Mi sembra fosse Ottobre del 2015.
Era il preludio di FAME (un progetto espositivo site specific itinerante partito dalla Fondazione Luciana Matalon di Milano). E fu come una carrambata; due compagni di classe che si rivedono dopo circa vent’anni ad un open studio nella sua casa di Milano. Lei è Monica Marioni, o Amelìh Molinari, o molto probabilmente non è più nessuna delle due.
Infatti, alla domanda su cosa l’avesse spinta a fare l’artista, la risposta è stata più che cosa l’avesse spinta a non accettare un’identità preconcettuale. Perchè lei è un’artista nella psiche, nella forma e nella sostanza.
Credere in quello che fai, perchè siamo quello che facciamo, non quello che abbiamo.
Le chiedo quale sia il suo talento, e, senza esitazioni risponde: “Il coraggio di mollare tutto. Di gettare la maschera. Un compagno da 12 anni conosciuto all’università, una posizione sociale legata all’azienda di famiglia, uno stile di vita agiato”. Enrico De Simone* direbbe “grazie al cazzo”; con le spalle coperte sono capaci tutti… Ma, conoscendo Monica, credo che questo possa addirittura essere l’ultimo limite per quella metabolica trasformazione alla quale (in)consciamente aspira.
“Credere in quello che fai, perchè siamo quello che facciamo, non quello che abbiamo”. Con lei è sempre un piacere confrontarsi. Trasuda delicatezza ed educato rispetto degli altri (o di me in special modo), ma la sua condizione di insofferenza potrebbe spaventare qualsiasi benpensante incapace di guardare oltre. Non è il mio caso, visto che parliamo la stessa lingua.

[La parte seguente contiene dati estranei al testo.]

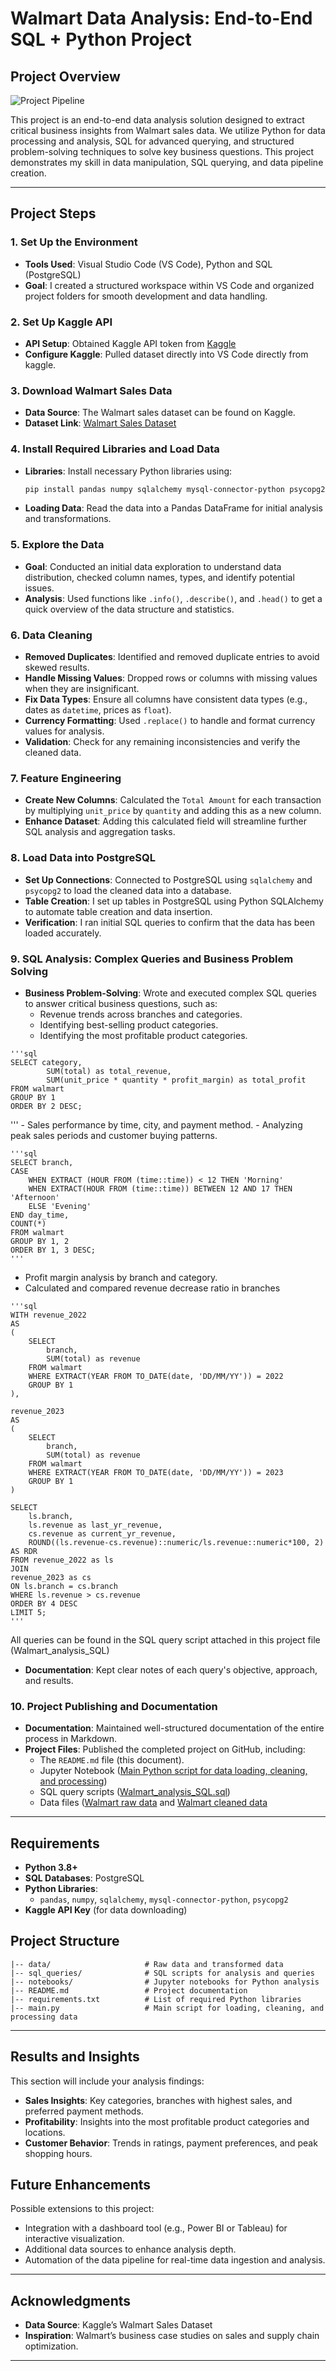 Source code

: # Walmart Data Analysis: End-to-End SQL + Python Project

## Project Overview

![Project Pipeline](https://github.com/Gbemeegar/Walmart_Sales/blob/main/Walmart_Project_picture.png)


This project is an end-to-end data analysis solution designed to extract critical business insights from Walmart sales data. We utilize Python for data processing and analysis, SQL for advanced querying, and structured problem-solving techniques to solve key business questions. This project demonstrates my skill in data manipulation, SQL querying, and data pipeline creation.

---

## Project Steps

### 1. Set Up the Environment
   - **Tools Used**: Visual Studio Code (VS Code), Python and SQL (PostgreSQL)
   - **Goal**: I created a structured workspace within VS Code and organized project folders for smooth development and data handling.

### 2. Set Up Kaggle API
   - **API Setup**: Obtained Kaggle API token from [Kaggle](https://www.kaggle.com/) 
   - **Configure Kaggle**: Pulled dataset directly into VS Code directly from kaggle.

### 3. Download Walmart Sales Data
   - **Data Source**: The Walmart sales dataset can be found on Kaggle.
   - **Dataset Link**: [Walmart Sales Dataset](https://www.kaggle.com/najir0123/walmart-10k-sales-datasets)

### 4. Install Required Libraries and Load Data
   - **Libraries**: Install necessary Python libraries using:
     ```bash
     pip install pandas numpy sqlalchemy mysql-connector-python psycopg2
     ```
   - **Loading Data**: Read the data into a Pandas DataFrame for initial analysis and transformations.

### 5. Explore the Data
   - **Goal**: Conducted an initial data exploration to understand data distribution, checked column names, types, and identify potential issues.
   - **Analysis**: Used functions like `.info()`, `.describe()`, and `.head()` to get a quick overview of the data structure and statistics.

### 6. Data Cleaning
   - **Removed Duplicates**: Identified and removed duplicate entries to avoid skewed results.
   - **Handle Missing Values**: Dropped rows or columns with missing values when they are insignificant.
   - **Fix Data Types**: Ensure all columns have consistent data types (e.g., dates as `datetime`, prices as `float`).
   - **Currency Formatting**: Used `.replace()` to handle and format currency values for analysis.
   - **Validation**: Check for any remaining inconsistencies and verify the cleaned data.

### 7. Feature Engineering
   - **Create New Columns**: Calculated the `Total Amount` for each transaction by multiplying `unit_price` by `quantity` and adding this as a new column.
   - **Enhance Dataset**: Adding this calculated field will streamline further SQL analysis and aggregation tasks.

### 8. Load Data into PostgreSQL
   - **Set Up Connections**: Connected to PostgreSQL using `sqlalchemy` and `psycopg2` to load the cleaned data into a database.
   - **Table Creation**: I set up tables in PostgreSQL using Python SQLAlchemy to automate table creation and data insertion.
   - **Verification**: I ran initial SQL queries to confirm that the data has been loaded accurately.

### 9. SQL Analysis: Complex Queries and Business Problem Solving
   - **Business Problem-Solving**: Wrote and executed complex SQL queries to answer critical business questions, such as:
     - Revenue trends across branches and categories.
     - Identifying best-selling product categories.
     - Identifying the most profitable product categories.

	'''sql
	SELECT category,
			SUM(total) as total_revenue,
			SUM(unit_price * quantity * profit_margin) as total_profit
	FROM walmart
	GROUP BY 1
	ORDER BY 2 DESC;
 '''
     - Sales performance by time, city, and payment method.
     - Analyzing peak sales periods and customer buying patterns.

    '''sql
	SELECT branch,
	CASE 
		WHEN EXTRACT (HOUR FROM (time::time)) < 12 THEN 'Morning'
		WHEN EXTRACT(HOUR FROM (time::time)) BETWEEN 12 AND 17 THEN 'Afternoon'
		ELSE 'Evening'
	END day_time,
	COUNT(*)
	FROM walmart
	GROUP BY 1, 2
	ORDER BY 1, 3 DESC;
 	'''
  -  Profit margin analysis by branch and category.
  -  Calculated and compared revenue decrease ratio in branches 

    '''sql
	WITH revenue_2022
	AS
	(
		SELECT 
			branch, 
			SUM(total) as revenue
		FROM walmart
		WHERE EXTRACT(YEAR FROM TO_DATE(date, 'DD/MM/YY')) = 2022
		GROUP BY 1
	),
	
	revenue_2023
	AS
	(	
		SELECT 
			branch, 
			SUM(total) as revenue
		FROM walmart
		WHERE EXTRACT(YEAR FROM TO_DATE(date, 'DD/MM/YY')) = 2023
		GROUP BY 1
	) 
	
	SELECT 
		ls.branch,
		ls.revenue as last_yr_revenue,
		cs.revenue as current_yr_revenue,
		ROUND((ls.revenue-cs.revenue)::numeric/ls.revenue::numeric*100, 2) AS RDR
	FROM revenue_2022 as ls
	JOIN 
	revenue_2023 as cs
	ON ls.branch = cs.branch
	WHERE ls.revenue > cs.revenue
	ORDER BY 4 DESC
	LIMIT 5;
	'''
 All queries can be found in the SQL query script attached in this project file (Walmart_analysis_SQL)
 
   - **Documentation**: Kept clear notes of each query's objective, approach, and results.

### 10. Project Publishing and Documentation
   - **Documentation**: Maintained well-structured documentation of the entire process in Markdown.
   - **Project Files**: Published the completed project on GitHub, including:
     - The `README.md` file (this document).
     - Jupyter Notebook ([Main Python script for data loading, cleaning, and processing](https://github.com/Gbemeegar/Walmart_Sales/blob/main/Walmart_data_cleaning.ipynb))
     - SQL query scripts ([Walmart_analysis_SQL.sql](https://github.com/Gbemeegar/Walmart_Sales/blob/main/Walmart_analysis_SQL.sql))
     - Data files ([Walmart raw data](https://github.com/Gbemeegar/Walmart_Sales/blob/main/Walmart.csv) and
       [Walmart cleaned data](https://github.com/Gbemeegar/Walmart_Sales/blob/main/Walmart_cleaned.csv)


---

## Requirements

- **Python 3.8+**
- **SQL Databases**: PostgreSQL
- **Python Libraries**:
  - `pandas`, `numpy`, `sqlalchemy`, `mysql-connector-python`, `psycopg2`
- **Kaggle API Key** (for data downloading)


## Project Structure

```plaintext
|-- data/                     # Raw data and transformed data
|-- sql_queries/              # SQL scripts for analysis and queries
|-- notebooks/                # Jupyter notebooks for Python analysis
|-- README.md                 # Project documentation
|-- requirements.txt          # List of required Python libraries
|-- main.py                   # Main script for loading, cleaning, and processing data
```
---

## Results and Insights

This section will include your analysis findings:
- **Sales Insights**: Key categories, branches with highest sales, and preferred payment methods.
- **Profitability**: Insights into the most profitable product categories and locations.
- **Customer Behavior**: Trends in ratings, payment preferences, and peak shopping hours.

## Future Enhancements

Possible extensions to this project:
- Integration with a dashboard tool (e.g., Power BI or Tableau) for interactive visualization.
- Additional data sources to enhance analysis depth.
- Automation of the data pipeline for real-time data ingestion and analysis.

---

## Acknowledgments

- **Data Source**: Kaggle’s Walmart Sales Dataset
- **Inspiration**: Walmart’s business case studies on sales and supply chain optimization.

---
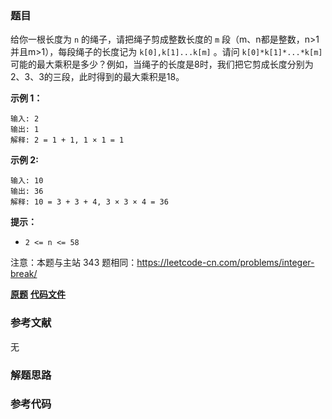 ### 题目
给你一根长度为 `n` 的绳子，请把绳子剪成整数长度的 `m` 段（m、n都是整数，n>1并且m>1），每段绳子的长度记为
`k[0],k[1]...k[m]` 。请问 `k[0]*k[1]*...*k[m]`
可能的最大乘积是多少？例如，当绳子的长度是8时，我们把它剪成长度分别为2、3、3的三段，此时得到的最大乘积是18。

**示例 1：**

    
    
    输入: 2
    输出: 1
    解释: 2 = 1 + 1, 1 × 1 = 1

**示例  2:**

    
    
    输入: 10
    输出: 36
    解释: 10 = 3 + 3 + 4, 3 × 3 × 4 = 36

**提示：**

  * `2 <= n <= 58`

注意：本题与主站 343 题相同：<https://leetcode-cn.com/problems/integer-break/>

 **[原题](https://leetcode-cn.com/problems/jian-sheng-zi-lcof/)**    **[代码文件]()**


### 参考文献
无

### 解题思路




### 参考代码

```go


```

E, alla fine, concludiamo concordi, che il talento è “riuscire ad essere veri, nel rispetto degli altri”. Prima di salutarla le pongo un’ultima domanda riferendomi alle t-shirt che regalava all’open studio ispirate a quella di Mick Jagger: “CHI CAZZO È MONICA MARIONI?” e la risposta è stata: “CHI CAZZO È DAVIDE LIBRELLOTTO?”